WHAT YOU WILL DO: Please write out the whole listing that follows exactly; the pictures stay out.
[[ EXCERPTED RECORDS open ]]
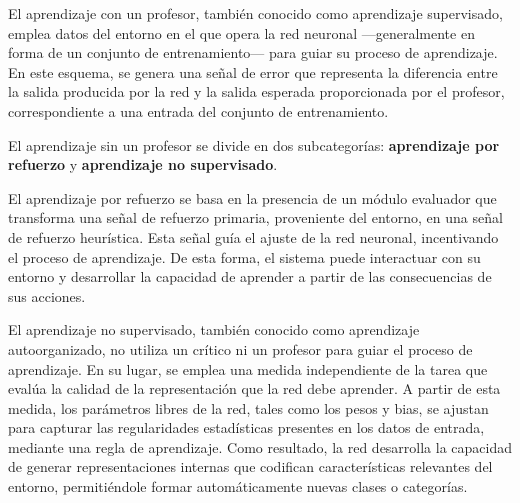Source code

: El aprendizaje con un profesor, también conocido como aprendizaje supervisado, emplea datos del entorno en el que opera la red neuronal —generalmente en forma de un conjunto de entrenamiento— para guiar su proceso de aprendizaje. En este esquema, se genera una señal de error que representa la diferencia entre la salida producida por la red y la salida esperada proporcionada por el profesor, correspondiente a una entrada del conjunto de entrenamiento.
 
El aprendizaje sin un profesor se divide en dos subcategorías: \textbf{aprendizaje por refuerzo} y \textbf{aprendizaje no supervisado}.

El aprendizaje por refuerzo se basa en la presencia de un módulo evaluador que transforma una señal de refuerzo primaria, proveniente del entorno, en una señal de refuerzo heurística. Esta señal guía el ajuste de la red neuronal, incentivando el proceso de aprendizaje. De esta forma, el sistema puede interactuar con su entorno y desarrollar la capacidad de aprender a partir de las consecuencias de sus acciones.

El aprendizaje no supervisado, también conocido como aprendizaje autoorganizado, no utiliza un crítico ni un profesor para guiar el proceso de aprendizaje. En su lugar, se emplea una medida independiente de la tarea que evalúa la calidad de la representación que la red debe aprender. A partir de esta medida, los parámetros libres de la red, tales como los pesos y bias, se ajustan para capturar las regularidades estadísticas presentes en los datos de entrada, mediante una regla de aprendizaje.  Como resultado, la red desarrolla la capacidad de generar representaciones internas que codifican características relevantes del entorno, permitiéndole formar automáticamente nuevas clases o categorías.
[[ EXCERPTED RECORDS closed ]]
RESPONSE TO THE EXERCISE:
Source code

: El aprendizaje con un profesor, también conocido como aprendizaje supervisado, emplea datos del entorno en el que opera la red neuronal —generalmente en forma de un conjunto de entrenamiento— para guiar su proceso de aprendizaje. En este esquema, se genera una señal de error que representa la diferencia entre la salida producida por la red y la salida esperada proporcionada por el profesor, correspondiente a una entrada del conjunto de entrenamiento.
 
El aprendizaje sin un profesor se divide en dos subcategorías: \textbf{aprendizaje por refuerzo} y \textbf{aprendizaje no supervisado}.

El aprendizaje por refuerzo se basa en la presencia de un módulo evaluador que transforma una señal de refuerzo primaria, proveniente del entorno, en una señal de refuerzo heurística. Esta señal guía el ajuste de la red neuronal, incentivando el proceso de aprendizaje. De esta forma, el sistema puede interactuar con su entorno y desarrollar la capacidad de aprender a partir de las consecuencias de sus acciones.

El aprendizaje no supervisado, también conocido como aprendizaje autoorganizado, no utiliza un crítico ni un profesor para guiar el proceso de aprendizaje. En su lugar, se emplea una medida independiente de la tarea que evalúa la calidad de la representación que la red debe aprender. A partir de esta medida, los parámetros libres de la red, tales como los pesos y bias, se ajustan para capturar las regularidades estadísticas presentes en los datos de entrada, mediante una regla de aprendizaje.  Como resultado, la red desarrolla la capacidad de generar representaciones internas que codifican características relevantes del entorno, permitiéndole formar automáticamente nuevas clases o categorías.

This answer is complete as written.